On 12/09/2014 10:35 PM, Robert Haas wrote:
On Mon, Dec 8, 2014 at 9:31 AM, Robert Haas <robertmh...@gmail.com> wrote:On Mon, Dec 8, 2014 at 4:56 AM, Heikki Linnakangas <hlinnakan...@vmware.com> wrote:I don't immediately see the problem either, but I have to say that grovelling through all the resource owners seems ugly anyway. Resource owners are not meant to be traversed like that. And there could be a lot of them, and you have to visit every one of them. That could get expensive if there are a lot of resource owners.1. I don't really see why resource owners shouldn't be traversed like that. They are clearly intended to form a hierarchy, and there's existing code that recurses through the hierarchy from a given level downward. What's ugly about that?
I can't exactly point my finger on it, but it just feels wrong from a modularity point of view. Their purpose is to make sure that we don't leak resources on abort, by allowing easy an "release everything" operation. It's not designed for finding objects based on some other criteria.

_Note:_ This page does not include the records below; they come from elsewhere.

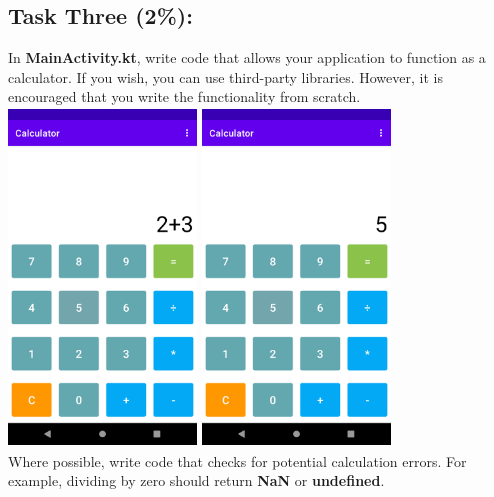 \documentclass{article}
\begin{document}
\subsection*{Task Three (2\%):} 
In \textbf{MainActivity.kt}, write code that allows your application to function as a calculator. If you wish, you can use third-party libraries. However, it is encouraged that you write the functionality from scratch. \\

\includegraphics[width=5cm, height=9cm]{../tex/img/practicals/02-calculator-3.png}
\includegraphics[width=5cm, height=9cm]{../tex/img/practicals/02-calculator-4.png} \\

Where possible, write code that checks for potential calculation errors. For example, dividing by zero should return \textbf{NaN} or \textbf{undefined}. \\
\end{document}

There is similar double bookkeeping of many other things that are tracked by resource owners. Heavy-weight locks are tracked by LOCALLOCK structs, buffer pins in PrivateRefCount array etc. Those things existed before resource owners were invented, but if we were starting from scratch, that design would still make sense, as different objects have different access criteria. fd.c needs to be able to find the least-recently-used open file, for example, and you need to find the snapshot with the lowest xmin.
Upthread, I suggested keeping a tally of the number of snapshots with the advertised xmin and recomputing the xmin to advertise only when it reaches 0. This patch doesn't implementation that optimization, but it does have code that aborts the traversal of the resource owner hierarchy as soon as we see an xmin that will preclude advancing our advertised xmin. Releasing N resource owners could therefore cost O(N^2) in the worst case, but note that releasing N resource owners is *already* an O(N^2) operation in the worst case, because the list of children of a particular parent resource owner is singly linked, and thus deleting a resource owner is O(N). It's been that way for an awfully long time without anyone complaining, probably because (a) it's not particularly common to have large numbers of cursors open simultaneously and (b) even if you do have that, the constant factor is pretty low.
I think you're confusing the N and the N above. It's true that deleting a resource owner is O(M), where the M is the number of children of that resource owner. It does not follow that releasing N resource owners is O(N^2), where N is the number of resource owners released. Calling ResourceOwnerDelete(x) will only visit each resource owner in that tree once, so it's O(N), where N is the total number of resource owners in the tree.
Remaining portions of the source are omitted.